▸ Problem requirements
From the line with "<h1>Redirect Manager 3</h1>" to the line with "<li>Automatic <b>conversion to", retype each line exactly as it stands in the records below, but skip the pictures.

▸ Records supplied
----------------

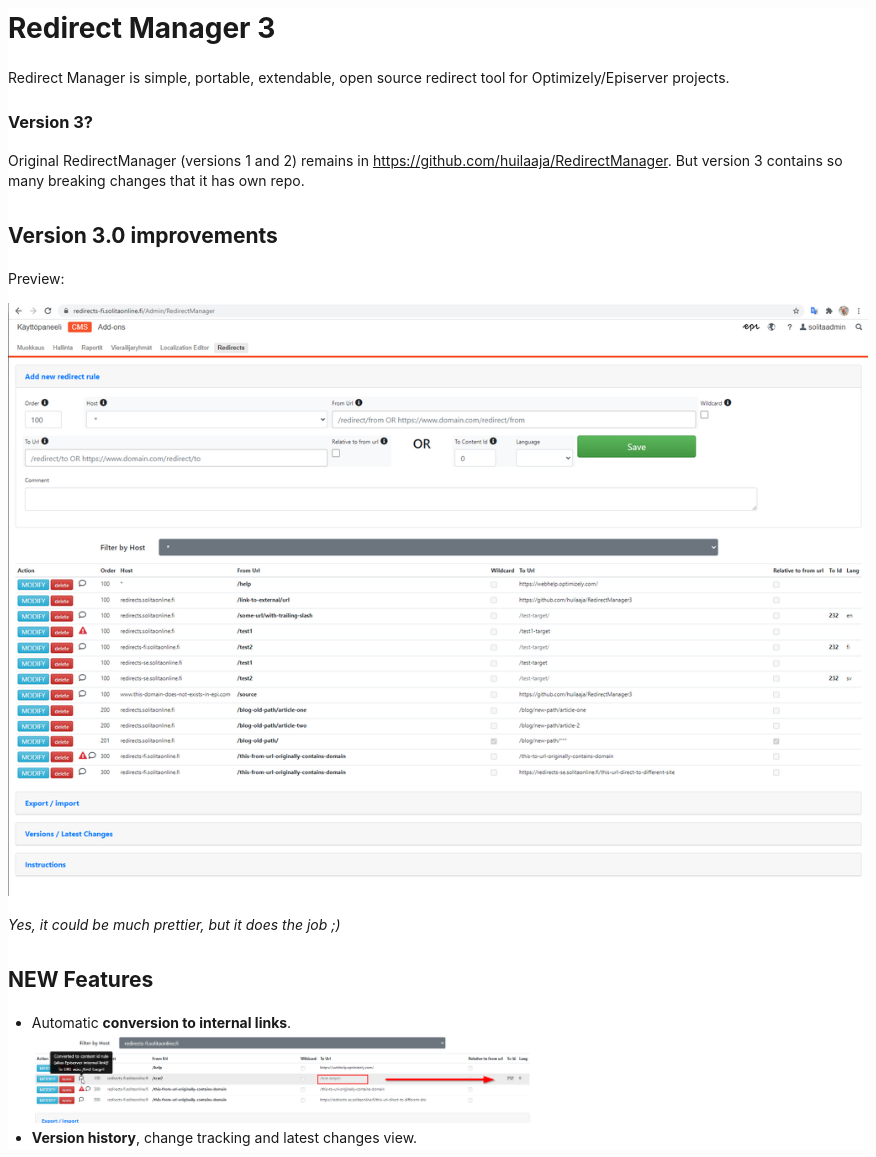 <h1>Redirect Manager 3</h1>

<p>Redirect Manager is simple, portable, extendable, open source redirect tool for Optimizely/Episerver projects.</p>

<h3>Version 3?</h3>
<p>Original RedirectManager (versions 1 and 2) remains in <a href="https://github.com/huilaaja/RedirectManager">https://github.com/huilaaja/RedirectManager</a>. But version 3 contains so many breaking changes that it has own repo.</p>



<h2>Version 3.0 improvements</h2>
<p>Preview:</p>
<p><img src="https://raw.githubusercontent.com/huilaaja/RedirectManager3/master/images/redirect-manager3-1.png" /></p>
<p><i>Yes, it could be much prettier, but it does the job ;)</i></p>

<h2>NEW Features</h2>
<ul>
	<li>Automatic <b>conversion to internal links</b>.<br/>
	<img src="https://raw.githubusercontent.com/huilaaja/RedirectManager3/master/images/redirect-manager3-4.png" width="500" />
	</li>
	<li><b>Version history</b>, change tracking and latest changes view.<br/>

----------------

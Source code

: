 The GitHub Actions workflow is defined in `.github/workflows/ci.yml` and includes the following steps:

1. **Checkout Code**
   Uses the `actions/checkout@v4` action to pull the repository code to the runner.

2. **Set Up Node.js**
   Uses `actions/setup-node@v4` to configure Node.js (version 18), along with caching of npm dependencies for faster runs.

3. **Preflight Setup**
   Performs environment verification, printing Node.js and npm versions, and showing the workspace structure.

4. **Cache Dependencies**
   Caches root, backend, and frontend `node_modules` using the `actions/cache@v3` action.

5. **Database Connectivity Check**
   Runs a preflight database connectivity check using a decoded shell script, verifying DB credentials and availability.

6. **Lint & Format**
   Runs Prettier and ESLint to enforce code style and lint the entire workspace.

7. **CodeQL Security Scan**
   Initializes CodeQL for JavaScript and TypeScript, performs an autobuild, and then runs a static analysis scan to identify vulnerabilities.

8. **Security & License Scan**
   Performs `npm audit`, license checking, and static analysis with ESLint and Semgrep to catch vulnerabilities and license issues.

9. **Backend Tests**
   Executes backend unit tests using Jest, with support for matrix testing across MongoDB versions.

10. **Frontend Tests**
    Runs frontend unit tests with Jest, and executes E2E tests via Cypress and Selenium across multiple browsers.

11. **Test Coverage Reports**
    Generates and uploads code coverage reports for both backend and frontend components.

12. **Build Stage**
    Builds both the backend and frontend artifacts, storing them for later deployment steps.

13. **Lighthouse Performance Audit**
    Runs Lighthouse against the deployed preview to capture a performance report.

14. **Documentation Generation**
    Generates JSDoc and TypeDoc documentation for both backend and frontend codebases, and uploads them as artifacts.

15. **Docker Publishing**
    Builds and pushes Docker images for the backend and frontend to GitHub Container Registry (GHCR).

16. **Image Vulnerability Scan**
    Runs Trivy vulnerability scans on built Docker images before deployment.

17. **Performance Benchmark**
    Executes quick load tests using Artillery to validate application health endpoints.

----------------

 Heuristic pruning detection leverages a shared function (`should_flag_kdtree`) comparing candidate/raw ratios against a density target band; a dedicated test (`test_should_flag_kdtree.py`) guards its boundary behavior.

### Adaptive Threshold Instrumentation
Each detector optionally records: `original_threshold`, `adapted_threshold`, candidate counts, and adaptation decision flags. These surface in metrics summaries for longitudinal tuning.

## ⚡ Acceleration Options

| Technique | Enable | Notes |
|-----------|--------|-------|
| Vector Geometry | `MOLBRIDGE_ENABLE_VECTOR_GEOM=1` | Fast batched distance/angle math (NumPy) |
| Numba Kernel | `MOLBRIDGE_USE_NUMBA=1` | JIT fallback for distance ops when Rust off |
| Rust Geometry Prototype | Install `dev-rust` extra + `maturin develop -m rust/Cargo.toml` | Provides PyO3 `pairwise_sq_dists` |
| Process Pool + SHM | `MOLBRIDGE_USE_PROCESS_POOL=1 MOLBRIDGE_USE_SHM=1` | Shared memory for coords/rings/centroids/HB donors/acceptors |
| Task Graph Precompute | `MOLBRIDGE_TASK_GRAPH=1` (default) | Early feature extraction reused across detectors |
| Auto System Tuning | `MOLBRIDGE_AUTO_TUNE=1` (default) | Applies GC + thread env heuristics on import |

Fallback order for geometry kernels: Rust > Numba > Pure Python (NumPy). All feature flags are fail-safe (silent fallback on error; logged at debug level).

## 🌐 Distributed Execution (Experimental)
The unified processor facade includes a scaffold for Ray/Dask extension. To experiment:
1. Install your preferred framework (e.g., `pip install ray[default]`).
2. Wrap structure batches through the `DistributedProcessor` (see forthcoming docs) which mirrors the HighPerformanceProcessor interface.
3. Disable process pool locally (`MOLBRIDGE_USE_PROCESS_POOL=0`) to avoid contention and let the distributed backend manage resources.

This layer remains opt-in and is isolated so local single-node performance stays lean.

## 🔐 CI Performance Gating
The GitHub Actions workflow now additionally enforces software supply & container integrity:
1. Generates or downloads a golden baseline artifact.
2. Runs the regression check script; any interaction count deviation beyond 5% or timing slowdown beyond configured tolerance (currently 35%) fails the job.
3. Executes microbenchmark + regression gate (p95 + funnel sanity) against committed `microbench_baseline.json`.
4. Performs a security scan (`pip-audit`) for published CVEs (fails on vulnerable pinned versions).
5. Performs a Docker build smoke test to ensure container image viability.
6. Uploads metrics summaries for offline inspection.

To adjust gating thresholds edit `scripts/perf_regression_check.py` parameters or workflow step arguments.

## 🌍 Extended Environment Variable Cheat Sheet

----------------

▸ Solution
 <h1>Redirect Manager 3</h1>

<p>Redirect Manager is simple, portable, extendable, open source redirect tool for Optimizely/Episerver projects.</p>

<h3>Version 3?</h3>
<p>Original RedirectManager (versions 1 and 2) remains in <a href="https://github.com/huilaaja/RedirectManager">https://github.com/huilaaja/RedirectManager</a>. But version 3 contains so many breaking changes that it has own repo.</p>



<h2>Version 3.0 improvements</h2>
<p>Preview:</p>
<p><img src="https://raw.githubusercontent.com/huilaaja/RedirectManager3/master/images/redirect-manager3-1.png" /></p>
<p><i>Yes, it could be much prettier, but it does the job ;)</i></p>

<h2>NEW Features</h2>
<ul>
	<li>Automatic <b>conversion to internal links</b>.<br/>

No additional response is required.